• [Task to carry out]:
Your answer must consist of exactly the lines below, starting with the line with "The external application is registered" and going on through the line with "text editor, you", and nothing else.

# # # # #

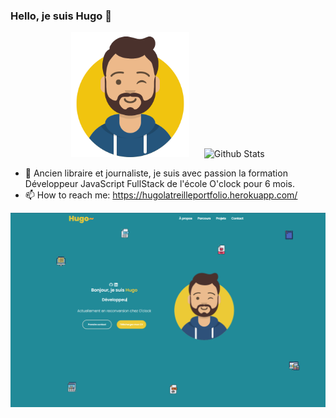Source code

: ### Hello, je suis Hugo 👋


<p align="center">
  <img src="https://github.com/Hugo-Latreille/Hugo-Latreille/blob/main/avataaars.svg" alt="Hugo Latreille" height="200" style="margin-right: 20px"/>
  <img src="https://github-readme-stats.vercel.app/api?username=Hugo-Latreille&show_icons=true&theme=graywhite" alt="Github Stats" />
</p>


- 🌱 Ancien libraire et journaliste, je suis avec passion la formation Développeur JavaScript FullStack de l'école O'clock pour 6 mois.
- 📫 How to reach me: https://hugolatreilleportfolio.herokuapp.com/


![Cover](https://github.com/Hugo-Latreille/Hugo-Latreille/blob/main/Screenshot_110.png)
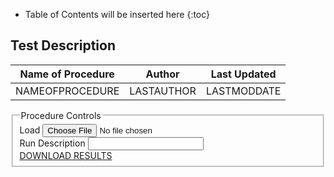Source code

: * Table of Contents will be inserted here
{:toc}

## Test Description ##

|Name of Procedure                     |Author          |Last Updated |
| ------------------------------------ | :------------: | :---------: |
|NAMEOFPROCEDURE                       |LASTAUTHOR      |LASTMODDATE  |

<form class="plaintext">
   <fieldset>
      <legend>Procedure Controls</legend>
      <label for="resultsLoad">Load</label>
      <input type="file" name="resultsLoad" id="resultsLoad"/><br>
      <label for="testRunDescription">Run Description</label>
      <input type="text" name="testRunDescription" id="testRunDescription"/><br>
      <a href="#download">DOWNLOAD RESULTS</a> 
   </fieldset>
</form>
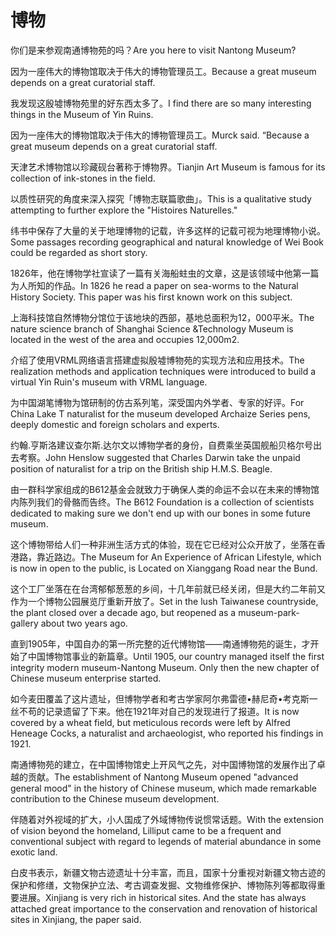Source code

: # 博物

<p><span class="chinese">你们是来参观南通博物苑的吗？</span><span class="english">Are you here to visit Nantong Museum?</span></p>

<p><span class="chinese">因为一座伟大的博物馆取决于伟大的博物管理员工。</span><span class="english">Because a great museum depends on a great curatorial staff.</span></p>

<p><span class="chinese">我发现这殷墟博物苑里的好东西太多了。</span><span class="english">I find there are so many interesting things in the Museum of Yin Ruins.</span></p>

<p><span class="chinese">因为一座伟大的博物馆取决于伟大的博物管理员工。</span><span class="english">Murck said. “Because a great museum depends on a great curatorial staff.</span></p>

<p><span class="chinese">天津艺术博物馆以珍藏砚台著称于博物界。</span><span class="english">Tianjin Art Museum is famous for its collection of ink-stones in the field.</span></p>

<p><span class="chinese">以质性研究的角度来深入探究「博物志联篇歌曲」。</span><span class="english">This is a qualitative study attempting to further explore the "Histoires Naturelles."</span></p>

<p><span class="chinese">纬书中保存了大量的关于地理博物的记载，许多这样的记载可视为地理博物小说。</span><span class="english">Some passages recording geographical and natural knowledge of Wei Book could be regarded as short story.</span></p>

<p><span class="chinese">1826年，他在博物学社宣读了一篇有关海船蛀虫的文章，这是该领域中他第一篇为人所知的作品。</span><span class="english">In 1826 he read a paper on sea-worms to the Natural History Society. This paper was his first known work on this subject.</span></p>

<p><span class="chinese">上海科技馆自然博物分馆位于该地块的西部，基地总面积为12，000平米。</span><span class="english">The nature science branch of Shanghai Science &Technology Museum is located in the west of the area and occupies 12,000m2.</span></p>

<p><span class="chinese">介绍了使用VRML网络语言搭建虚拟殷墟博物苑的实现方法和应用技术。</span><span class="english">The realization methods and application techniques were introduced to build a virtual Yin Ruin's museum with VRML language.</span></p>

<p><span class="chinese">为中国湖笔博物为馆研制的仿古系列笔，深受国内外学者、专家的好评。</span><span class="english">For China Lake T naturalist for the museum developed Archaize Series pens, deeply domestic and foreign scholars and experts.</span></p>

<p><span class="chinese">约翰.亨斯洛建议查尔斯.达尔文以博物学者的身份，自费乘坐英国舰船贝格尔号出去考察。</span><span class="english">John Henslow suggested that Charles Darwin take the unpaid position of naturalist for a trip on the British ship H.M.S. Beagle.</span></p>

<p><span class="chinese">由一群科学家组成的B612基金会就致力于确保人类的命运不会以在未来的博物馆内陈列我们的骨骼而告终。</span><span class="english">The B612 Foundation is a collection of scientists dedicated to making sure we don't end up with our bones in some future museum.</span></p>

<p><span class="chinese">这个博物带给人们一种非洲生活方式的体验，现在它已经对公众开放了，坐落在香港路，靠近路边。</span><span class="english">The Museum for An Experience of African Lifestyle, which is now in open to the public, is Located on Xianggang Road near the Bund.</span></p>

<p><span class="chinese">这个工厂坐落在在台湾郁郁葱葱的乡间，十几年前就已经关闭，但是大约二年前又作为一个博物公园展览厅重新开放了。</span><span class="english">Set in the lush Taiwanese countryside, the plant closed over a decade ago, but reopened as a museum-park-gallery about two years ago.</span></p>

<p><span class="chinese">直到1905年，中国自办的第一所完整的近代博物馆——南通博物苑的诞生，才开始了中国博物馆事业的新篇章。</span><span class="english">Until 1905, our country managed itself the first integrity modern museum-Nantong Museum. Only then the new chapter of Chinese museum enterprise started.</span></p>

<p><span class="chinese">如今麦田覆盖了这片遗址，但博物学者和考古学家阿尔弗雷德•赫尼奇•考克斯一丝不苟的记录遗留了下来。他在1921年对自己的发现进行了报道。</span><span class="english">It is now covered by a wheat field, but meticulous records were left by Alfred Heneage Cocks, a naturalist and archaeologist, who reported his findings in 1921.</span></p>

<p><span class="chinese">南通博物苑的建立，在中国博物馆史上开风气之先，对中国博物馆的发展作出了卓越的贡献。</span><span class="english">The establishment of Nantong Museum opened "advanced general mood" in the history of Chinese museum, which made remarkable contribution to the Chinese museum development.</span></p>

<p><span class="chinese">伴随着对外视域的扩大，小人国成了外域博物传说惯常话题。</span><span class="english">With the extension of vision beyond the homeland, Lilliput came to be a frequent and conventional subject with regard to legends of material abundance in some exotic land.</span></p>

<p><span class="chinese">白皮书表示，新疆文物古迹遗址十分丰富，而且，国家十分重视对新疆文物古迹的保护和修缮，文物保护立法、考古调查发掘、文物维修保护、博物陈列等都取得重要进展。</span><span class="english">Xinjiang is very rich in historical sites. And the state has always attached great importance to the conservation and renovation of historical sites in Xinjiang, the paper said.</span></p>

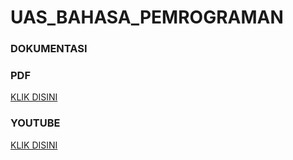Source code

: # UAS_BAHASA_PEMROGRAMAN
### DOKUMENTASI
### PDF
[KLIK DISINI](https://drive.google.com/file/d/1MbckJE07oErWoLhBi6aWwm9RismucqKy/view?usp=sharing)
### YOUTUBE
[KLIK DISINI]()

# # # # #

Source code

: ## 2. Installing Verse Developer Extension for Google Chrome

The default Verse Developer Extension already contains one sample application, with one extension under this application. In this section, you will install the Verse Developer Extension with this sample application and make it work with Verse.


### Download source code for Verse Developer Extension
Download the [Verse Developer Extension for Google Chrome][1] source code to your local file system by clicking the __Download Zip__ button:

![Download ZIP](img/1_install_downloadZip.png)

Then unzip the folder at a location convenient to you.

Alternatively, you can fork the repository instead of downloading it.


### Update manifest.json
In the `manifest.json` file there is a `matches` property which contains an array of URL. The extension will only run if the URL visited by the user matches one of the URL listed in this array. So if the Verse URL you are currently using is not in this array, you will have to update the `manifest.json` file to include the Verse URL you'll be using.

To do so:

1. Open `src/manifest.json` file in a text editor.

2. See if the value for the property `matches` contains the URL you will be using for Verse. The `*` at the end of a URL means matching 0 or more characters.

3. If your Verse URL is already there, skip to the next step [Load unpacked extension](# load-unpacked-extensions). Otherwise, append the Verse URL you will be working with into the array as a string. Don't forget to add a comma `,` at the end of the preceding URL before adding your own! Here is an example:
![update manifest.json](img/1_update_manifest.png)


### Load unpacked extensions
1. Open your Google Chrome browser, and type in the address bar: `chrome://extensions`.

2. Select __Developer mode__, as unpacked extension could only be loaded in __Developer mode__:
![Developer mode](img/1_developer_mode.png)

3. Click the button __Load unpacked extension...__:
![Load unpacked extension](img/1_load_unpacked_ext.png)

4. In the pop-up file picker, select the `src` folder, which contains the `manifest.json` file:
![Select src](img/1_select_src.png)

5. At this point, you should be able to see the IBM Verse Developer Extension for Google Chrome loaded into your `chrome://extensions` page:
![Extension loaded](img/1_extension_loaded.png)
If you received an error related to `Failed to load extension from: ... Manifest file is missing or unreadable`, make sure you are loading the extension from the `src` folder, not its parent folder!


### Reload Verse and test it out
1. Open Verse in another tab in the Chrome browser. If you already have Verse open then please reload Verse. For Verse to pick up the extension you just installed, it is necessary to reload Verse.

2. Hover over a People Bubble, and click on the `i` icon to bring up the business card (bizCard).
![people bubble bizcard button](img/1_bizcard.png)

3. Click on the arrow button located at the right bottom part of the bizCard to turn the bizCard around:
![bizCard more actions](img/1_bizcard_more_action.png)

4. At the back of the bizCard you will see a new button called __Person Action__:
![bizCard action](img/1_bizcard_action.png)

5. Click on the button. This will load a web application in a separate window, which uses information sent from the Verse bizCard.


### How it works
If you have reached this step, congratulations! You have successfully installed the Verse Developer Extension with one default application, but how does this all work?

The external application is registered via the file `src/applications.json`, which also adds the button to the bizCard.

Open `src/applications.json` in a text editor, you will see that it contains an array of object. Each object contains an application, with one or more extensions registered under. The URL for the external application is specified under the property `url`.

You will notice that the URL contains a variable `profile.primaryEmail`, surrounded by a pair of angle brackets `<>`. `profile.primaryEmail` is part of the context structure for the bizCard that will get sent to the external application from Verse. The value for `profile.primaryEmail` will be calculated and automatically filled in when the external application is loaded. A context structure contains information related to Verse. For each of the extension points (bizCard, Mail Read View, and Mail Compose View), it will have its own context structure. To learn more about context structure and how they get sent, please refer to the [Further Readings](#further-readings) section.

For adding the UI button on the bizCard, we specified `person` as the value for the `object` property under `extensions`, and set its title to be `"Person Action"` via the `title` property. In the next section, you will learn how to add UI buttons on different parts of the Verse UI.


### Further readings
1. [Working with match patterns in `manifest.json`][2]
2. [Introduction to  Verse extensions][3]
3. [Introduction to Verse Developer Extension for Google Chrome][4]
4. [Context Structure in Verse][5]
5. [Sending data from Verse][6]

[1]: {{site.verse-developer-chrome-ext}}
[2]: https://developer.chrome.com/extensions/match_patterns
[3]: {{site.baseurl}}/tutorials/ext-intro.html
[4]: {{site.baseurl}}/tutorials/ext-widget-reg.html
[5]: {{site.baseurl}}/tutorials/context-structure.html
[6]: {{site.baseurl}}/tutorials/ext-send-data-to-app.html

# # # # #

• [Answer]:
The external application is registered via the file `src/applications.json`, which also adds the button to the bizCard.

Open `src/applications.json` in a text editor, you will see that it contains an array of object. Each object contains an application, with one or more extensions registered under. The URL for the external application is specified under the property `url`.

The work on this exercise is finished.